After 60 years, West Valley’s Kowloon Cafe closes for good – KSL.com

WEST VALLEY CITY — There are many places in Utah with good Chinese food. However, you won’t catch Kathy Tomlinson anywhere other than Kowloon Cafe in West Valley.

“This is the best Chinese food I’ve ever had in my life,” she said while waiting in line to get in. “Their egg drop soup is just the best ever.”

She wasn’t the only person waiting in line. About 50 people were wrapped around the building at 2055 3500 South before the restaurant even opened. It was proof people loved it.

“It’s freaking delicious,” said Ed Plummer with a laugh.

But the long line was also because after today, there will never be another line again.

After more than 60 years, Kowloon Cafe is closing.

“I’m very sad. I’ve come here since I was just little,” said Tomlinson, who said she will soon turn 72 years old.

Customers lined up outside of Kowloon Cafe on Saturday, May 11, 2019, for one last meal at the restaurant before it closed for good. (Photo: KSL TV)

The owner of Kowloon Cafe, Raymond Wang, decided last month he was going to close for good. Spending time with his grandkids is more appealing than making food from scratch every morning, he said.
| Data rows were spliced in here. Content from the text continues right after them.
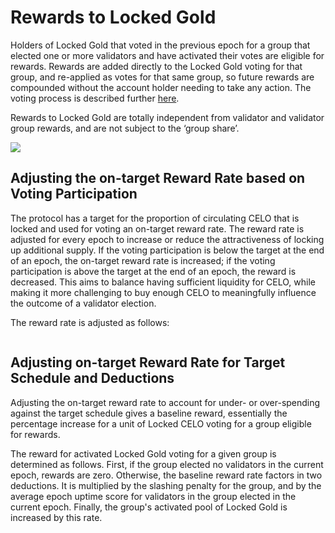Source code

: # Rewards to Locked Gold

Holders of Locked Gold that voted in the previous epoch for a group that elected one or more validators and have activated their votes are eligible for rewards. Rewards are added directly to the Locked Gold voting for that group, and re-applied as votes for that same group, so future rewards are compounded without the account holder needing to take any action. The voting process is described further [here](locked-gold.md).

Rewards to Locked Gold are totally independent from validator and validator group rewards, and are not subject to the ‘group share’.

![](https://storage.googleapis.com/celo-website/docs/locked-gold-rewards.jpg)

## Adjusting the on-target Reward Rate based on Voting Participation

The protocol has a target for the proportion of circulating CELO that is locked and used for voting an on-target reward rate. The reward rate is adjusted for every epoch to increase or reduce the attractiveness of locking up additional supply. If the voting participation is below the target at the end of an epoch, the on-target reward rate is increased; if the voting participation is above the target at the end of an epoch, the reward is decreased. This aims to balance having sufficient liquidity for CELO, while making it more challenging to buy enough CELO to meaningfully influence the outcome of a validator election.

The reward rate is adjusted as follows: 

![]()

## Adjusting on-target Reward Rate for Target Schedule and Deductions

Adjusting the on-target reward rate to account for under- or over-spending against the target schedule gives a baseline reward, essentially the percentage increase for a unit of Locked CELO voting for a group eligible for rewards.

The reward for activated Locked Gold voting for a given group is determined as follows. First, if the group elected no validators in the current epoch, rewards are zero. Otherwise, the baseline reward rate factors in two deductions. It is multiplied by the slashing penalty for the group, and by the average epoch uptime score for validators in the group elected in the current epoch. Finally, the group's activated pool of Locked Gold is increased by this rate.

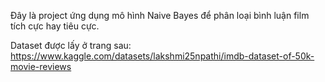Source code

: Đây là project ứng dụng mô hình Naive Bayes để phân loại bình luận film tích cực hay tiêu cực.

Dataset được lấy ở trang sau: https://www.kaggle.com/datasets/lakshmi25npathi/imdb-dataset-of-50k-movie-reviews
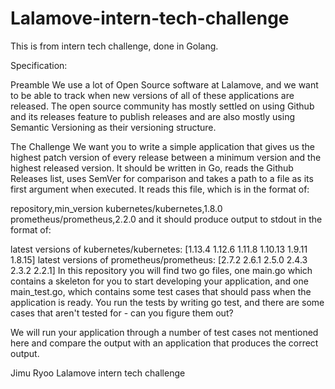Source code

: # Lalamove-intern-tech-challenge

This is from intern tech challenge, done in Golang.

Specification:

Preamble
We use a lot of Open Source software at Lalamove, and we want to be able to track when new versions of all of these applications are released. The open source community has mostly settled on using Github and its releases feature to publish releases and are also mostly using Semantic Versioning as their versioning structure.

The Challenge
We want you to write a simple application that gives us the highest patch version of every release between a minimum version and the highest released version. It should be written in Go, reads the Github Releases list, uses SemVer for comparison and takes a path to a file as its first argument when executed. It reads this file, which is in the format of:

repository,min_version
kubernetes/kubernetes,1.8.0
prometheus/prometheus,2.2.0
and it should produce output to stdout in the format of:

latest versions of kubernetes/kubernetes: [1.13.4 1.12.6 1.11.8 1.10.13 1.9.11 1.8.15]
latest versions of prometheus/prometheus: [2.7.2 2.6.1 2.5.0 2.4.3 2.3.2 2.2.1]
In this repository you will find two go files, one main.go which contains a skeleton for you to start developing your application, and one main_test.go, which contains some test cases that should pass when the application is ready. You run the tests by writing go test, and there are some cases that aren't tested for - can you figure them out?

We will run your application through a number of test cases not mentioned here and compare the output with an application that produces the correct output.

Jimu Ryoo
Lalamove intern tech challenge
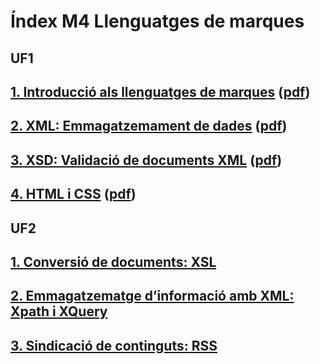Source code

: # Índex M4 Llenguatges de marques

## UF1

## [1. Introducció als llenguatges de marques](1-intro-lleng-marques.md) ([pdf](assets/pdf/1-intro-lleng-marques.pdf))
## [2. XML: Emmagatzemament de dades](2-xml.md) ([pdf](assets/pdf/2-xml.pdf))
## [3. XSD: Validació de documents XML](3-xsd.md) ([pdf](assets/pdf/3-xsd.pdf))
## [4. HTML i CSS](4-html-css.md) ([pdf](assets/pdf/4-html-css.pdf))

## UF2

## [1. Conversió de documents: XSL](5-xsl.md)
## [2. Emmagatzematge d’informació amb XML: Xpath i XQuery](6-xpath-xquery.md)
## [3. Sindicació de continguts: RSS](7-rss.md)


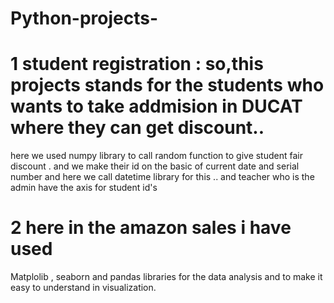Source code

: # Python-projects-
# 1  student registration : so,this projects stands for the students who wants to take addmision in DUCAT where they can get  discount..
here we used numpy library to call random function to give student fair discount . and we make their id on the basic of  current date and serial number
and here we call datetime library for this .. and teacher who is the admin have the axis for student id's



 # 2 here in the amazon sales i have used
Matplolib , seaborn and  pandas libraries
for the data analysis and to make it easy to understand in visualization.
“I do need time for myself and to do whatever I want,” said Wang as he folded cream cheese wontons to prepare for the day. “I don’t want to reach a day where I look back and I worked all my life. That’s not good. That’s not what life should be.”
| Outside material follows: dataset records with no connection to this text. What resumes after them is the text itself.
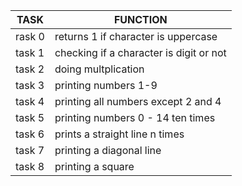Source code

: | TASK | FUNCTION |
| ----- | ------- |
| rask 0 | returns 1 if character is uppercase |
| task 1 | checking if a character is digit or not |
| task 2 | doing multplication |
| task 3 | printing numbers 1-9 |
| task 4 | printing all numbers except 2 and 4 |
| task 5 | printing numbers 0 - 14 ten times |
| task 6 | prints a straight line n times |
| task 7 | printing a diagonal line |
| task 8 | printing a square |
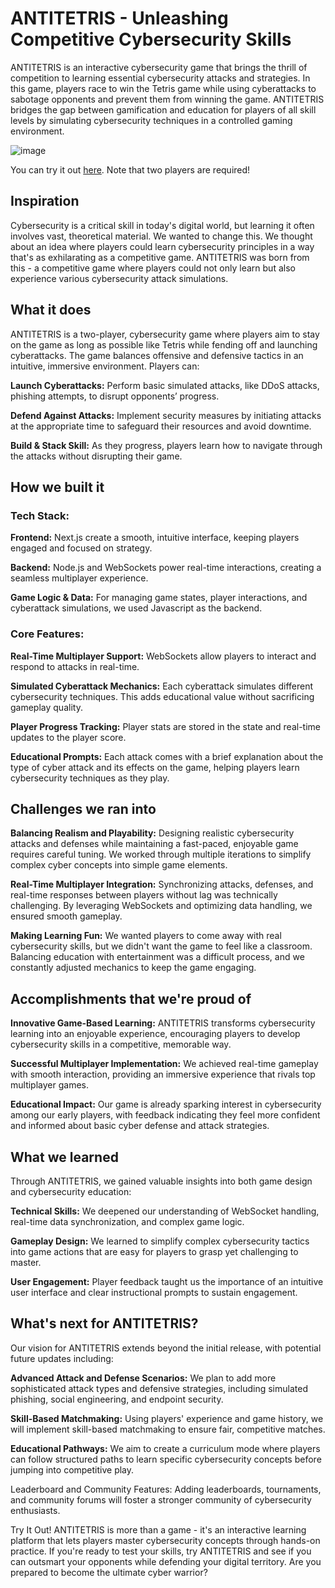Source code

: # ANTITETRIS - Unleashing Competitive Cybersecurity Skills
ANTITETRIS is an interactive cybersecurity game that brings the thrill of competition to learning essential cybersecurity attacks and strategies. In this game, players race to win the Tetris game while using cyberattacks to sabotage opponents and prevent them from winning the game. ANTITETRIS bridges the gap between gamification and education for players of all skill levels by simulating cybersecurity techniques in a controlled gaming environment.

![image](https://github.com/user-attachments/assets/a910f71c-e3d5-4ff3-99d5-5494fe670375)

You can try it out [here](https://antitetris.vercel.app). Note that two players are required!
## Inspiration
Cybersecurity is a critical skill in today's digital world, but learning it often involves vast, theoretical material. We wanted to change this. We thought about an idea where players could learn cybersecurity principles in a way that's as exhilarating as a competitive game. ANTITETRIS was born from this - a competitive game where players could not only learn but also experience various cybersecurity attack simulations.

## What it does
ANTITETRIS is a two-player, cybersecurity game where players aim to stay on the game as long as possible like Tetris while fending off and launching cyberattacks. The game balances offensive and defensive tactics in an intuitive, immersive environment. Players can:

**Launch Cyberattacks:** Perform basic simulated attacks, like DDoS attacks, phishing attempts, to disrupt opponents’ progress.

**Defend Against Attacks:** Implement security measures by initiating attacks at the appropriate time to safeguard their resources and avoid downtime.

**Build & Stack Skill:** As they progress, players learn how to navigate through the attacks without disrupting their game.

## How we built it
### Tech Stack:
**Frontend:** Next.js create a smooth, intuitive interface, keeping players engaged and focused on strategy.

**Backend:** Node.js and WebSockets power real-time interactions, creating a seamless multiplayer experience.

**Game Logic & Data:** For managing game states, player interactions, and cyberattack simulations, we used Javascript as the backend.

### Core Features:
**Real-Time Multiplayer Support:** WebSockets allow players to interact and respond to attacks in real-time.

**Simulated Cyberattack Mechanics:** Each cyberattack simulates different cybersecurity techniques. This adds educational value without sacrificing gameplay quality.

**Player Progress Tracking:** Player stats are stored in the state and real-time updates to the player score.

**Educational Prompts:** Each attack comes with a brief explanation about the type of cyber attack and its effects on the game, helping players learn cybersecurity techniques as they play.

## Challenges we ran into
**Balancing Realism and Playability:** Designing realistic cybersecurity attacks and defenses while maintaining a fast-paced, enjoyable game requires careful tuning. We worked through multiple iterations to simplify complex cyber concepts into simple game elements.

**Real-Time Multiplayer Integration:** Synchronizing attacks, defenses, and real-time responses between players without lag was technically challenging. By leveraging WebSockets and optimizing data handling, we ensured smooth gameplay.

**Making Learning Fun:** We wanted players to come away with real cybersecurity skills, but we didn't want the game to feel like a classroom. Balancing education with entertainment was a difficult process, and we constantly adjusted mechanics to keep the game engaging.

## Accomplishments that we're proud of
**Innovative Game-Based Learning:** ANTITETRIS transforms cybersecurity learning into an enjoyable experience, encouraging players to develop cybersecurity skills in a competitive, memorable way.

**Successful Multiplayer Implementation:** We achieved real-time gameplay with smooth interaction, providing an immersive experience that rivals top multiplayer games.

**Educational Impact:** Our game is already sparking interest in cybersecurity among our early players, with feedback indicating they feel more confident and informed about basic cyber defense and attack strategies.

## What we learned
Through ANTITETRIS, we gained valuable insights into both game design and cybersecurity education:

**Technical Skills:** We deepened our understanding of WebSocket handling, real-time data synchronization, and complex game logic.

**Gameplay Design:** We learned to simplify complex cybersecurity tactics into game actions that are easy for players to grasp yet challenging to master.

**User Engagement:** Player feedback taught us the importance of an intuitive user interface and clear instructional prompts to sustain engagement.

## What's next for ANTITETRIS?
Our vision for ANTITETRIS extends beyond the initial release, with potential future updates including:

**Advanced Attack and Defense Scenarios:** We plan to add more sophisticated attack types and defensive strategies, including simulated phishing, social engineering, and endpoint security.

**Skill-Based Matchmaking:** Using players' experience and game history, we will implement skill-based matchmaking to ensure fair, competitive matches.

**Educational Pathways:** We aim to create a curriculum mode where players can follow structured paths to learn specific cybersecurity concepts before jumping into competitive play.

Leaderboard and Community Features: Adding leaderboards, tournaments, and community forums will foster a stronger community of cybersecurity enthusiasts.

Try It Out!
ANTITETRIS is more than a game - it's an interactive learning platform that lets players master cybersecurity concepts through hands-on practice. If you're ready to test your skills, try ANTITETRIS and see if you can outsmart your opponents while defending your digital territory. Are you prepared to become the ultimate cyber warrior?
Wang knew people would be sad when he announced his decision, however, his loyal customers understood, he said.

But he never expected lines out the door.

“That shows how much people really wanted us to stay,” Wang said. “We have a lot of customers that are loyal. For 40 years and 50 years. They keep coming.”
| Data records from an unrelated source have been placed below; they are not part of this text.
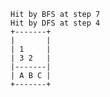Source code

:     Hit by BFS at step 7
    Hit by DFS at step 4
    +-------+
    |       |
    | 1     |
    | 3 2   |
    |-------|
    | A B C |
    +-------+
Raymond Wang, owner of Kowloon Cafe, talks to KSL TV on Saturday, May 11, 2019, about his decision to close the West Valley City restaurant after 60 years in business. (Photo: KSL TV)

And when the door opened for the last time, customers sat down, ordered their favorites, and told stories of what they’re going to remember most about the place.

“It’s the atmosphere and the people,” said Plummer. “They did a great job here.”

For once, the memories and stories mattered more than the food. And the conversations wishing Wang good luck were more inspirational than anything a fortune cookie could ever say.


I don’t want to reach a day where I look back and I worked all my life. That’s not good. That’s not what life should be.

–Raymond Wang


Wang said he’ll miss it, but he’s also looking forward to something his business could never provide.

“You cannot buy time. Money is not that important,” he said. “Now, at least I have time. I can do nothing. Or I can do anything I want.”

60 years later and he’s just beginning.